Итак, обряды перехода стремятся по образцу изначального кризиса структурировать всякий потенциальный кризис, вызванный какой-либо утратой различий. Суть дела в том, чтобы трансформировать в уверенность страшную неуверенность, какой всегда сопровождается проявление заразного насилия. Если обряды перехода всегда завершаются успешно, если они регулярно достигают своей цели, то понемногу они начинают трансформироваться в простое испытание, становящееся все более «символическим» по мере того, как ослабевает его непредсказуемость. Центральный элемент обрядов, его жертвенная сердцевина, тоже начинает исчезать, и уже никто не знает, к чему относится «символ».
* * *
Как мы видим, нет принципиальной разницы между обрядами перехода и обрядами, которые мы выше назвали обрядами стабильности. Модель у них общая. У ритуального действия всегда одна и та же цель — полная неподвижность, а если она недостижима, то хотя бы минимум подвижности. Согласиться на перемену — значит приоткрыть дверь, за которой бродят насилие и хаос. Но нельзя помешать людям взрослеть, жениться, заболевать, умирать. Всякий раз, когда первобытным обществам грозит изменение, они пытаются канализовать его бурлящую силу в рамках, санкционированных культурным порядком. Во многих обществах это относится даже к сезонным переменам. Какой бы ни была проблема, откуда бы ни исходила угроза, средство одно — ритуальный порядок, а все ритуалы сводятся к повторению изначального разрешения, к новым родам дифференцированного порядка. Модель всякой культурной стабильности служит одновременно и моделью всякой некатастрофической перемены. В пределе обряды перехода ничем не отличаются от прочих обрядов.

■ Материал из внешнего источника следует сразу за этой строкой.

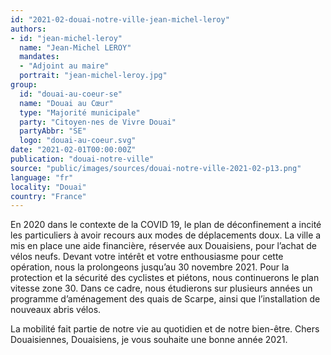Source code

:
 ```yaml
---
id: "2021-02-douai-notre-ville-jean-michel-leroy"
authors:
- id: "jean-michel-leroy"
  name: "Jean-Michel LEROY"
  mandates: 
  - "Adjoint au maire"
  portrait: "jean-michel-leroy.jpg"
group:
  id: "douai-au-coeur-se"
  name: "Douai au Cœur"
  type: "Majorité municipale"
  party: "Citoyen·nes de Vivre Douai"
  partyAbbr: "SE"
  logo: "douai-au-coeur.svg"
date: "2021-02-01T00:00:00Z"
publication: "douai-notre-ville"
source: "public/images/sources/douai-notre-ville-2021-02-p13.png"
language: "fr"
locality: "Douai"
country: "France"
---
```


En 2020 dans le contexte de la COVID 19, le plan de déconfinement a incité les particuliers à avoir recours aux modes de déplacements doux. La ville a mis en place une aide financière, réservée aux Douaisiens, pour l’achat de vélos neufs. Devant votre intérêt et votre enthousiasme pour cette opération, nous la prolongeons jusqu’au 30 novembre 2021. Pour la protection et la sécurité des cyclistes et piétons, nous continuerons le plan vitesse zone 30. Dans ce cadre, nous étudierons sur plusieurs années un programme d’aménagement des quais de Scarpe, ainsi que l’installation de nouveaux abris vélos.

La mobilité fait partie de notre vie au quotidien et de notre bien-être.
Chers Douaisiennes, Douaisiens, je vous souhaite une bonne année 2021.
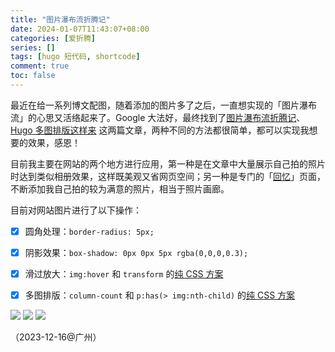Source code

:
 ```yaml
---
title: "图片瀑布流折腾记"
date: 2024-01-07T11:43:07+08:00
categories: [爱折腾]
series: []
tags: [hugo 短代码, shortcode]
comment: true
toc: false
---
```


最近在给一系列博文配图，随着添加的图片多了之后，一直想实现的「图片瀑布流」的心思又活络起来了。Google 大法好，最终找到了[图片瀑布流折腾记](https://immmmm.com/hi-waterfall-js/)、[Hugo 多图排版这样来](https://immmmm.com/about-images-gird/) 这两篇文章，两种不同的方法都很简单，都可以实现我想要的效果，感恩！

目前我主要在网站的两个地方进行应用，第一种是在文章中大量展示自己拍的照片时达到类似相册效果，这样既美观又省网页空间；另一种是专门的「[回忆](/pages/album/)」页面，不断添加我自己拍的较为满意的照片，相当于照片画廊。

目前对网站图片进行了以下操作：

- [x] 圆角处理：`border-radius: 5px;`
- [x] 阴影效果：`box-shadow: 0px 0px 5px rgba(0,0,0,0.3);`
- [x] 滑过放大：`img:hover` 和 `transform` 的[纯 CSS 方案](https://www.cnblogs.com/chervehong/p/10286961.html)
- [x] 多图排版：`column-count` 和 `p:has(> img:nth-child)` 的[纯 CSS 方案](https://immmmm.com/about-images-gird/)



![](https://image.aetherhjf.com/images/retouch_2023122421225662.jpg)
![](https://image.aetherhjf.com/images/retouch_2023122421215472.jpg)
![](https://image.aetherhjf.com/images/20231224123258_IMG_1435.JPG)

（2023-12-16@广州）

Но у некоторых обрядов перехода все же есть относительная специфичность. В обрядах перехода более важную и более наглядную, чем в остальных обрядах, роль играют элементы, взятые из самого кризиса, а не из его развязки. Именно эти элементы и придают обрядам собственно инициатический характер. Поэтому иногда они сохраняются и в периоды распада ритуалов, в то время как остальное, то есть самое главное, забывается и исчезает. Это тот же процесс, о котором мы уже говорили по поводу других ритуалов. Первым всегда начинает стираться учредительный финал, и это стирание, так сказать, перерезает присоединяющую все ритуалы к учредительному насилию пуповину, тем самым придавая им обманчивый вид абсолютной специфичности.
Пока обряды остаются живыми, их единство сильнее их отличий. Например, в случае обрядов перехода, даже если инициатическое испытание касается лишь некоторых индивидов, вовлечена в него вся община; нет обряда, который бы не разыгрывал учредительное единодушие.